The Armitt acquires rare George Romney portrait of historic Cumbrian landowner

The Armitt: Museum, Gallery, Library in Ambleside has acquired an important portrait of Sir Michael Le Fleming, 4th Baronet of Rydal Hall, painted by Cumbria’s own George Romney.

George Romney (1734-1802) was an English portrait painter, the most fashionable artist of his day, painting leading political and social figures.

Born in Dalton-in-Furness, Cumbria, he began his career in Kendal, moving to London in 1762. Romney returned from a two-year visit to Rome in 1775, and his career thereafter went from strength to strength. Romney returned to Cumbria towards the end of his life.

He remains the most significant British artist to be associated with the Lake District.

The sitter of the portrait is Sir Michael le Fleming, owner of the Rydal Hall estate, two miles north of Ambleside. Le Fleming was MP for Westmorland from 1774 until his death in 1806 and is seen in the painting in the uniform of the Westmorland Militia. He sat for this portrait in 1779 and 1780, paying Romney’s 18-guinea fee in March 1781.

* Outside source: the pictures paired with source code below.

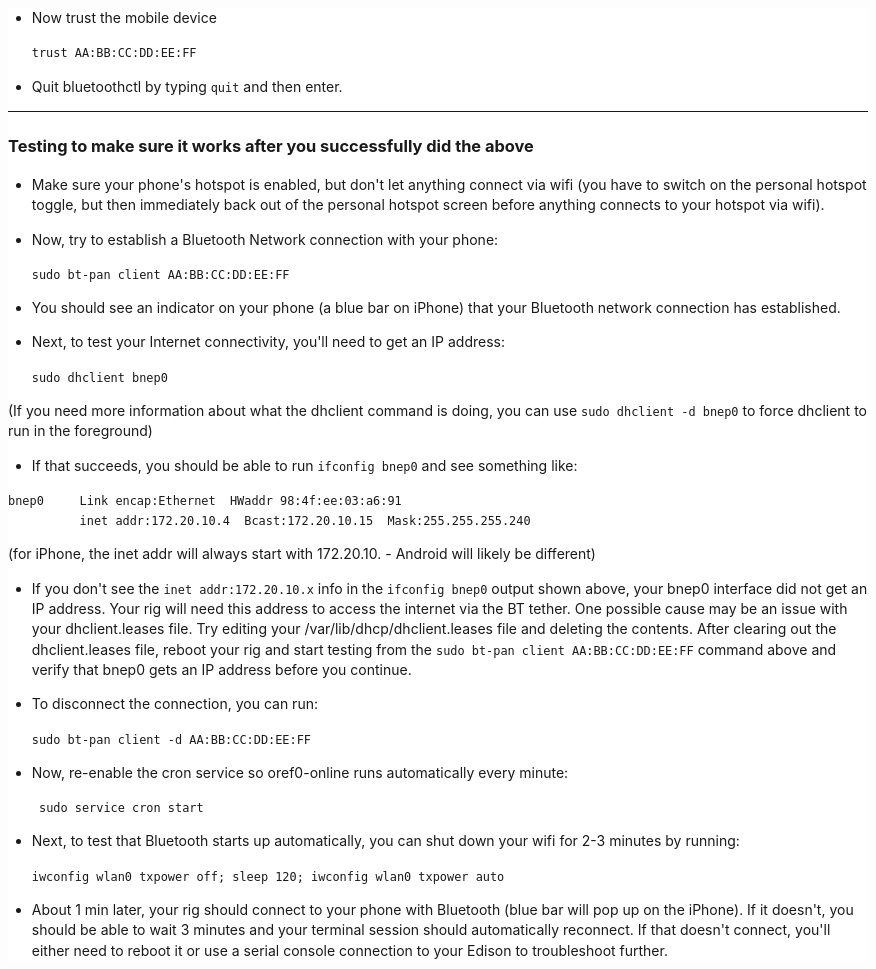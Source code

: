 * Now trust the mobile device  

  `trust AA:BB:CC:DD:EE:FF`

* Quit bluetoothctl by typing `quit` and then enter.


******************************

### Testing to make sure it works after you successfully did the above

* Make sure your phone's hotspot is enabled, but don't let anything connect via wifi (you have to switch on the personal hotspot toggle, but then immediately back out of the personal hotspot screen before anything connects to your hotspot via wifi).

* Now, try to establish a Bluetooth Network connection with your phone:

  `sudo bt-pan client AA:BB:CC:DD:EE:FF`

* You should see an indicator on your phone (a blue bar on iPhone) that your Bluetooth network connection has established.  

* Next, to test your Internet connectivity, you'll need to get an IP address:

  `sudo dhclient bnep0`
  
(If you need more information about what the dhclient command is doing, you can use `sudo dhclient -d bnep0` to force dhclient to run in the foreground)

* If that succeeds, you should be able to run `ifconfig bnep0` and see something like:  
```
bnep0     Link encap:Ethernet  HWaddr 98:4f:ee:03:a6:91
          inet addr:172.20.10.4  Bcast:172.20.10.15  Mask:255.255.255.240
```
(for iPhone, the inet addr will always start with 172.20.10. - Android will likely be different)

* If you don't see the `inet addr:172.20.10.x` info in the `ifconfig bnep0` output shown above, your bnep0 interface did not get an IP address. Your rig will need this address to access the internet via the BT tether. One possible cause may be an issue with your dhclient.leases file. Try editing your /var/lib/dhcp/dhclient.leases file and deleting the contents. After clearing out the dhclient.leases file, reboot your rig and start testing from the `sudo bt-pan client AA:BB:CC:DD:EE:FF` command above and verify that bnep0 gets an IP address before you continue.

* To disconnect the connection, you can run:

  `sudo bt-pan client -d AA:BB:CC:DD:EE:FF`
  
* Now, re-enable the cron service so oref0-online runs automatically every minute:

  ` sudo service cron start`

* Next, to test that Bluetooth starts up automatically, you can shut down your wifi for 2-3 minutes by running:

  `iwconfig wlan0 txpower off; sleep 120; iwconfig wlan0 txpower auto`

* About 1 min later, your rig should connect to your phone with Bluetooth (blue bar will pop up on the iPhone).  If it doesn't, you should be able to wait 3 minutes and your terminal session should automatically reconnect.  If that doesn't connect, you'll either need to reboot it or use a serial console connection to your Edison to troubleshoot further.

Manager & Curator for The Armitt, Faye Morrissey, said, “This work has an interesting story. It emerged in 2016 in a US private collection which allowed it to be identified as the rightful portrait of Le Fleming. Before this, in a recently published catalogue raisonée by Alex Kidson, another picture had been illustrated in its place. Now, the author acknowledges the error, and the work we have has been given the correct identification.”

Charles Nugent, Trustee of The Armitt adds: “We are delighted to have acquired this portrait of Sir Michael le Fleming, who was the local Member of Parliament from 1774-1806 and owner of Rydal Hall. It is wonderful that the portrait has now come back home and it can be placed in its proper context. We are very grateful to the Beecroft Bequest and to the Friends of the Armitt who have made this purchase possible.”

This new acquisition is on display at The Armitt in Ambleside and is the spotlight piece in the first gallery of the museum. The artwork is available to view throughout 2023.